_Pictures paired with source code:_
_ _ _ _ _

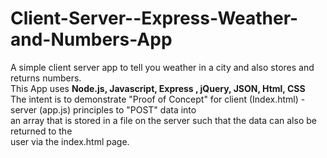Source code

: # Client-Server--Express-Weather-and-Numbers-App
A simple client server app to tell you weather in a city and also stores and returns numbers.<br>
This App uses <strong>Node.js, Javascript, Express , jQuery, JSON, Html, CSS  </strong><br>
The intent is to demonstrate "Proof of Concept" for client (Index.html) - server (app.js) principles to "POST" data into<br>
an array that is stored in a file on the server such that the data can also be returned to the <br>
user via the index.html page.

_ _ _ _ _

_WHAT YOU WILL DO:_ Your job is to return all lines above that hold the word "data".

_SOLVED EXERCISE:_
The intent is to demonstrate "Proof of Concept" for client (Index.html) - server (app.js) principles to "POST" data into<br>
an array that is stored in a file on the server such that the data can also be returned to the <br>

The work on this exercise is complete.